_About this exercise_
Copy out every line in the entries below that includes "terminal".

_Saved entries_
════════════════════
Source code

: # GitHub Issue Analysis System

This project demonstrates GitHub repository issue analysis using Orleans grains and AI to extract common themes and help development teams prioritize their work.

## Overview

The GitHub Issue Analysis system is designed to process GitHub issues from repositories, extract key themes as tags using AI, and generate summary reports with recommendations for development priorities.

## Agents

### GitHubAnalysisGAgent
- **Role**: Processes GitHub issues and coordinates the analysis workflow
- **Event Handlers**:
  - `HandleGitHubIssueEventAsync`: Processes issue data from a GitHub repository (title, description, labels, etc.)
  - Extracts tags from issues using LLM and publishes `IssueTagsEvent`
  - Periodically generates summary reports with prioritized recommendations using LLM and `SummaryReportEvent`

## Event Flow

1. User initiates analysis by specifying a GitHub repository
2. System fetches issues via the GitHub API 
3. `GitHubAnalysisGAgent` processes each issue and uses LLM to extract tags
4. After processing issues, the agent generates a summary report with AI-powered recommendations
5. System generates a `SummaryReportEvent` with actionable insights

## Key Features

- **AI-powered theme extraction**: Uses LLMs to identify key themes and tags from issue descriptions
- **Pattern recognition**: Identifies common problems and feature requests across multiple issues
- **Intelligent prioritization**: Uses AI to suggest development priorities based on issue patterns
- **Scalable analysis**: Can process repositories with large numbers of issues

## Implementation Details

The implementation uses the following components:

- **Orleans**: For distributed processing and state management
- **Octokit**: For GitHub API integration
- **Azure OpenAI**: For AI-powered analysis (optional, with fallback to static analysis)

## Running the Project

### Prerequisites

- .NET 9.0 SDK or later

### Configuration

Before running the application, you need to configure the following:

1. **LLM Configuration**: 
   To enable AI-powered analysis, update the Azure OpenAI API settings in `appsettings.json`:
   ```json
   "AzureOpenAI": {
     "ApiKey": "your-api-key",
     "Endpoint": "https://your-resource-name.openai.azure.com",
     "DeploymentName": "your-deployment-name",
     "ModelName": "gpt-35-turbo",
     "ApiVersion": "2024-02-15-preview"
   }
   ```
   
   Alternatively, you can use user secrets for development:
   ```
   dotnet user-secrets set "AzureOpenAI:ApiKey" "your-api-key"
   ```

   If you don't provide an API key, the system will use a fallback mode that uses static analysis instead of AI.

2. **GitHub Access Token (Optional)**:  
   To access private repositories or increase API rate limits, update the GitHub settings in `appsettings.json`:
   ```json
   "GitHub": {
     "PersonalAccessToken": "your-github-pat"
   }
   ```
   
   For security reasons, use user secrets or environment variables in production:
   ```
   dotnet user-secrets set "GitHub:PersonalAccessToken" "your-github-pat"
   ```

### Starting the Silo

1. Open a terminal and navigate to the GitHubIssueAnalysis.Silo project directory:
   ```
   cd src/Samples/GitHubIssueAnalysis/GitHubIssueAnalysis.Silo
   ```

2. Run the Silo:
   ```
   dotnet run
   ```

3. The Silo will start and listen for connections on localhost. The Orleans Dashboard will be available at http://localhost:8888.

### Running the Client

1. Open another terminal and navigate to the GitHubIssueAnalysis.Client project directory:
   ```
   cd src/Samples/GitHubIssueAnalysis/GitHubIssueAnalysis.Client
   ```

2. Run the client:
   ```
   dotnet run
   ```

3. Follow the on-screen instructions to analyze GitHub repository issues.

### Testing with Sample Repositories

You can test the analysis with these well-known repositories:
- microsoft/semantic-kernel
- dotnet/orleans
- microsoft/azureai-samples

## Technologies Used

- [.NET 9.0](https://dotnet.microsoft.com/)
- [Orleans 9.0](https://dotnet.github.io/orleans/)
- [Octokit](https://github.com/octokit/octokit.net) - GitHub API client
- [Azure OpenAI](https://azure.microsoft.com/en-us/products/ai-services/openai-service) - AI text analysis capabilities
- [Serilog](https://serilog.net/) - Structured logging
════════════════════
_Response for this exercise_
1. Open a terminal and navigate to the GitHubIssueAnalysis.Silo project directory:
1. Open another terminal and navigate to the GitHubIssueAnalysis.Client project directory:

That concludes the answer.